Under the Bridge
There’s a small sandy beach at the Westgate Punt landing. The beach reveals its tidal nature with sea shells and crabs. Fishers enjoy the spot. It’s also a place to watch container ships go under the Westgate Bridge.
You sense them before you see them, an unnerving moving presence.
The OOCL Brisbane was leaving the Port of Melbourne on the morning of Sunday 28 February bound for Port Botany. It will reach Laem Chabang, the largest port in Thailand on 14 March. The Orient Overseas Container Line is one of about 40 commercial shipping lines to call at the Port of Melbourne. The OOCL Brisbane, registered in Hong Kong, is a frequent visitor to Melbourne. It is a twelve year old, average size container ship. It has a capacity of 4,578 TEUs1, almost half that of the largest ship to have called at Webb Dock to date, the CMA CGA Ural which has a capacity of 10,662 TEU.

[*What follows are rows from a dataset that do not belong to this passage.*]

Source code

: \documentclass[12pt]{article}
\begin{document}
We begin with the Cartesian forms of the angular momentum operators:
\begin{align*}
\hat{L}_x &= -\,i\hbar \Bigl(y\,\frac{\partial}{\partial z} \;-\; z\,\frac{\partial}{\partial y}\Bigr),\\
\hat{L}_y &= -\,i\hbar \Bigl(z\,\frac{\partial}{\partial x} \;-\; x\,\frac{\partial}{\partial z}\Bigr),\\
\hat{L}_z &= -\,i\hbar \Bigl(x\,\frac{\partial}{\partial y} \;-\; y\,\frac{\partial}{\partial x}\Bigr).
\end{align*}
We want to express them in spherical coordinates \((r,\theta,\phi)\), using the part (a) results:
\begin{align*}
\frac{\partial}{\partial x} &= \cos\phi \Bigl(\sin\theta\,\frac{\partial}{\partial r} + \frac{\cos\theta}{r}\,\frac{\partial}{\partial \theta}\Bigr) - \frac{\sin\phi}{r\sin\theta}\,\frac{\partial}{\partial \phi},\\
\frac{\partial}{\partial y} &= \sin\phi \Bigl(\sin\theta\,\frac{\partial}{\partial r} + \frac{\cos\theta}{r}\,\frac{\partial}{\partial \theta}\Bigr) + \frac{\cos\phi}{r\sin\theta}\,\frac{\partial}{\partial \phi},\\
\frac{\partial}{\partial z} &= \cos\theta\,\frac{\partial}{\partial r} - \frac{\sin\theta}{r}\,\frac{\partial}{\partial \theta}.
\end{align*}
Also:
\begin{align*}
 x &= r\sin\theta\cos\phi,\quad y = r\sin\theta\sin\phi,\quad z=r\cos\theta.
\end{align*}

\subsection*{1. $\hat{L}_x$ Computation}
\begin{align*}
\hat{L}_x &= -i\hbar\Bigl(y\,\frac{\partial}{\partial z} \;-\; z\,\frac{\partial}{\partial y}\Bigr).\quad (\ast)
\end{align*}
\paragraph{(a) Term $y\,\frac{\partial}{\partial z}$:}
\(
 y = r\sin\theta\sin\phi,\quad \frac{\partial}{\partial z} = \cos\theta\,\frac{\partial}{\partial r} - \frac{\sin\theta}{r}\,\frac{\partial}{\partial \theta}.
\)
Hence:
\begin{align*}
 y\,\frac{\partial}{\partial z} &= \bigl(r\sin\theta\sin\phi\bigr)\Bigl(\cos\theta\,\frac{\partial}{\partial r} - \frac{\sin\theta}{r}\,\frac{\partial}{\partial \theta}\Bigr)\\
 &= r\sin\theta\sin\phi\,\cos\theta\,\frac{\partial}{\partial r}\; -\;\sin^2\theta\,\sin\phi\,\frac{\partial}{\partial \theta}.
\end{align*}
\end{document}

The speed at which vessels can travel in the Yarra River channel is one of many matters relating to safe navigation in Port waters that is regulated by the Harbour Master. There are many inter-related considerations which need to be calculated: the height of the tide, the keel of the ship, the depth of the channel and the height of the Westgate Bridge.
The Harbour Master is engaged by the Victorian Ports Corporation to create and oversee the framework within which safe navigation occurs in Port waters. Those matters are detailed in the Harbour Master’s Directions. The Victorian Ports Corporation was created to manage all other Port functions including channels, navigation aides, safety and emergency management – and Station Pier – when the Port of Melbourne was leased to the Lonsdale consortium in 2016.

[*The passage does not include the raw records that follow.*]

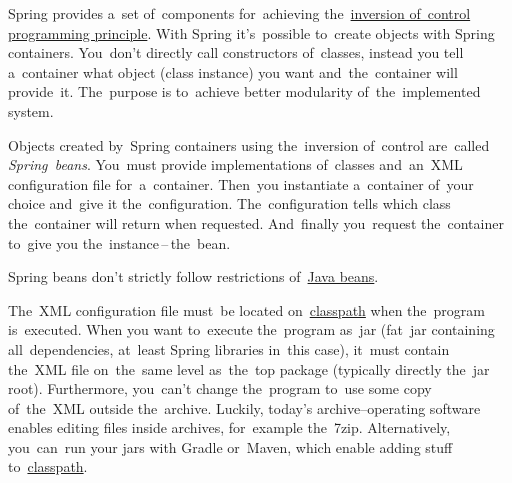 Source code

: \label{springinversionofcontrol}
Spring provides a~set of~components for~achieving the~\hyperref[inversionofcontrol]{inversion of~control programming principle}.
With Spring it's~possible to~create objects with Spring containers.
You~don't directly call constructors of~classes, instead you tell a~container what object (class instance) you want and~the~container will provide~it.
The~purpose is to~achieve better modularity of~the~implemented system.

Objects created by~Spring containers using the~inversion of~control are~called \textit{Spring~beans}.
You~must provide implementations of~classes and~an~XML configuration file for~a~container.
Then~you instantiate a~container of~your choice and~give it the~configuration.
The~configuration tells which class the~container will return when requested.
And~finally you~request the~container to~give you the~instance\,--\,the~bean.

\warning Spring beans don't strictly follow restrictions of~\hyperref[javabeans]{Java beans}.

\warning The~XML configuration file must~be located on~\hyperref[classpath]{classpath} when the~program is~executed.
When you want to~execute the~program as~jar (fat~jar containing all~dependencies, at~least Spring libraries in~this case), it~must contain the~XML file on~the~same level as~the~top package (typically directly the~jar root).
Furthermore, you~can't change the~program to~use some copy of~the~XML outside the~archive.
Luckily, today's archive--operating software enables editing files inside archives, for~example the~7zip.
Alternatively, you~can~run your jars with Gradle or~Maven, which enable adding stuff to~\hyperref[classpath]{classpath}.
\newpage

A review has recently been undertaken of Victoria’s Port system. Although the full government response to the review will only be released later this year, some early decisions have already been made. A new entity, Ports Victoria, will be established and based in Geelong from 1 July 2021. Together with the re-location of the Spirit of Tasmania, it is intended that Geelong will become a ‘centre for maritime excellence.’ The Harbour Master will be part of the new entity. One of the tasks for the new entity will be to grow cruise shipping.

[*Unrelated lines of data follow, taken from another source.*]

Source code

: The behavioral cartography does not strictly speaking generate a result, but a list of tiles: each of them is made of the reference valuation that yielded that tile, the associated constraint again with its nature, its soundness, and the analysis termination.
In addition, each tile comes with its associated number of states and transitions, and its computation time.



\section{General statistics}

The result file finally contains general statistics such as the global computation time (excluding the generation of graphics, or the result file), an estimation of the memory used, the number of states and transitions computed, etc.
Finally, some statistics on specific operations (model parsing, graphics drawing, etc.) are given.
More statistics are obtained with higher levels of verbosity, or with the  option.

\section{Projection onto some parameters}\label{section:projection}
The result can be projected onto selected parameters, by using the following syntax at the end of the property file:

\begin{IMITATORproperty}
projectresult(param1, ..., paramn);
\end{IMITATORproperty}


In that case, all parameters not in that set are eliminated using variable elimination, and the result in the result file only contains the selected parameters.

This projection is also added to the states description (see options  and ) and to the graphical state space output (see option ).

The Port review also notes with concern the failure to secure and protect the land and access corridors required for a future port at Bay West. It recommended that this issue should be progressed as a matter of urgency.
The governance and management of the Port in Melbourne goes back to the establishment of the Melbourne Harbour Trust in 1877. Since then, the port has changed its name and its focus several times but the move to Geelong represents a profound change for Melbourne.
Recently Infrastructure Australia updated its priority list, as they do annually, to included a freight rail link from Webb Dock. They note that the growth of containers will be at Webb Dock. The scale of the increase will overwhelm the road network and therefore a rail freight link will be essential.
Here is a link to the OOCL Brisbane going under the Westgate Bridge (too large a file to post here). I was tempted to speed it up, but it conveys the speed and presence of the vessel.
Sources and More
1 TEU The twenty-foot equivalent unit is an inexact unit of cargo capacity often used to describe the capacity of container ships and container terminals. (source: Wikipedia)
Harbour Master’s Directions May 2019
Very interesting Janet!!!
Thanks, Janet, for bringing to our attention these changes taking place – it's obvious they'll have a profound effect on Port Melbourne fairly soon. It's been easy to forget how significant the move of the Spirit to Geelong will be, and interesting to realise that it's only one aspect of such big changes in Port operation.